Dataset entries
========================================
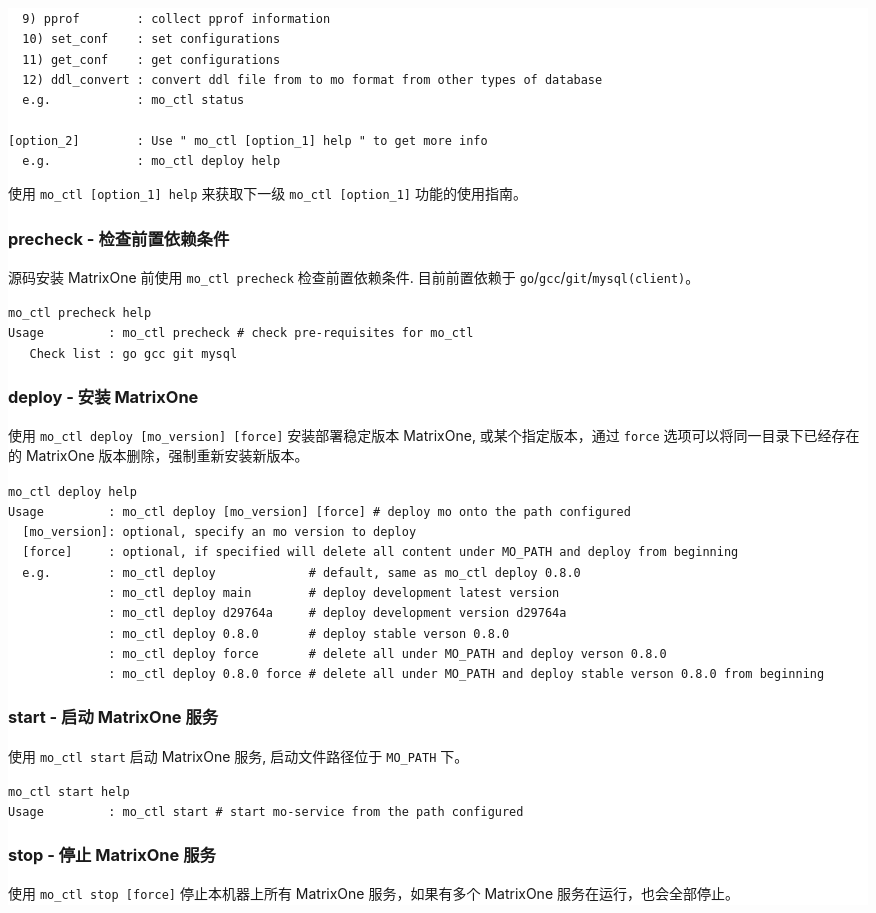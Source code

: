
 ```
  9) pprof        : collect pprof information
  10) set_conf    : set configurations
  11) get_conf    : get configurations
  12) ddl_convert : convert ddl file from to mo format from other types of database
  e.g.            : mo_ctl status

[option_2]        : Use " mo_ctl [option_1] help " to get more info
  e.g.            : mo_ctl deploy help
```

使用 `mo_ctl [option_1] help` 来获取下一级 `mo_ctl [option_1]` 功能的使用指南。

### precheck - 检查前置依赖条件

源码安装 MatrixOne 前使用 `mo_ctl precheck` 检查前置依赖条件. 目前前置依赖于 `go`/`gcc`/`git`/`mysql(client)`。

```
mo_ctl precheck help
Usage         : mo_ctl precheck # check pre-requisites for mo_ctl
   Check list : go gcc git mysql
```

### deploy - 安装 MatrixOne

使用 `mo_ctl deploy [mo_version] [force]` 安装部署稳定版本 MatrixOne, 或某个指定版本，通过 `force` 选项可以将同一目录下已经存在的 MatrixOne 版本删除，强制重新安装新版本。

```
mo_ctl deploy help
Usage         : mo_ctl deploy [mo_version] [force] # deploy mo onto the path configured
  [mo_version]: optional, specify an mo version to deploy
  [force]     : optional, if specified will delete all content under MO_PATH and deploy from beginning
  e.g.        : mo_ctl deploy             # default, same as mo_ctl deploy 0.8.0
              : mo_ctl deploy main        # deploy development latest version
              : mo_ctl deploy d29764a     # deploy development version d29764a
              : mo_ctl deploy 0.8.0       # deploy stable verson 0.8.0
              : mo_ctl deploy force       # delete all under MO_PATH and deploy verson 0.8.0
              : mo_ctl deploy 0.8.0 force # delete all under MO_PATH and deploy stable verson 0.8.0 from beginning
```

### start - 启动 MatrixOne 服务

使用 `mo_ctl start` 启动 MatrixOne 服务, 启动文件路径位于 `MO_PATH` 下。

```
mo_ctl start help
Usage         : mo_ctl start # start mo-service from the path configured
```

### stop - 停止 MatrixOne 服务

使用 `mo_ctl stop [force]` 停止本机器上所有 MatrixOne 服务，如果有多个 MatrixOne 服务在运行，也会全部停止。
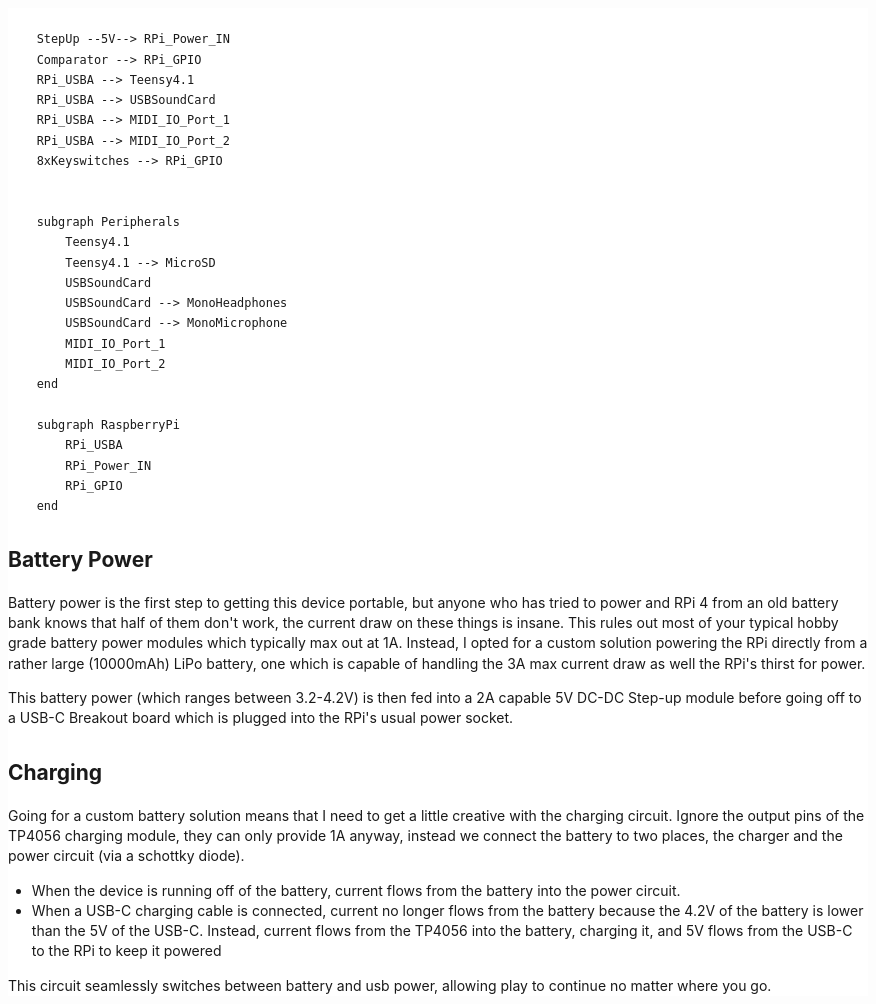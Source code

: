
 ```mermaid

	StepUp --5V--> RPi_Power_IN
	Comparator --> RPi_GPIO
	RPi_USBA --> Teensy4.1
	RPi_USBA --> USBSoundCard
	RPi_USBA --> MIDI_IO_Port_1
	RPi_USBA --> MIDI_IO_Port_2
	8xKeyswitches --> RPi_GPIO
	

	subgraph Peripherals
		Teensy4.1
		Teensy4.1 --> MicroSD
		USBSoundCard
		USBSoundCard --> MonoHeadphones
		USBSoundCard --> MonoMicrophone
		MIDI_IO_Port_1
		MIDI_IO_Port_2
	end

	subgraph RaspberryPi
		RPi_USBA
		RPi_Power_IN
		RPi_GPIO
	end

```
## Battery Power
Battery power is the first step to getting this device portable, but anyone who has tried to power and RPi 4 from an old battery bank knows that half of them don't work, the current draw on these things is insane. This rules out most of your typical hobby grade battery power modules which typically max out at 1A. Instead, I opted for a custom solution powering the RPi directly from a rather large (10000mAh) LiPo battery, one which is capable of handling the 3A max current draw as well the RPi's thirst for power. 

This battery power (which ranges between 3.2-4.2V) is then fed into a 2A capable 5V DC-DC Step-up module before going off to a USB-C Breakout board which is plugged into the RPi's usual power socket. 

## Charging
Going for a custom battery solution means that I need to get a little creative with the charging circuit. Ignore the output pins of the TP4056 charging module, they can only provide 1A anyway, instead we connect the battery to two places, the charger and the power circuit (via a schottky diode). 
- When the device is running off of the battery, current flows from the battery into the power circuit. 
- When a USB-C charging cable is connected, current no longer flows from the battery because the 4.2V of the battery is lower than the 5V of the USB-C. Instead, current flows from the TP4056 into the battery, charging it, and 5V flows from the USB-C to the RPi to keep it powered

This circuit seamlessly switches between battery and usb power, allowing play to continue no matter where you go.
========================================
## What to work on:
All lines of the records above with the word "between" in them are to be copied.

## Response to this exercise:
This battery power (which ranges between 3.2-4.2V) is then fed into a 2A capable 5V DC-DC Step-up module before going off to a USB-C Breakout board which is plugged into the RPi's usual power socket. 
This circuit seamlessly switches between battery and usb power, allowing play to continue no matter where you go.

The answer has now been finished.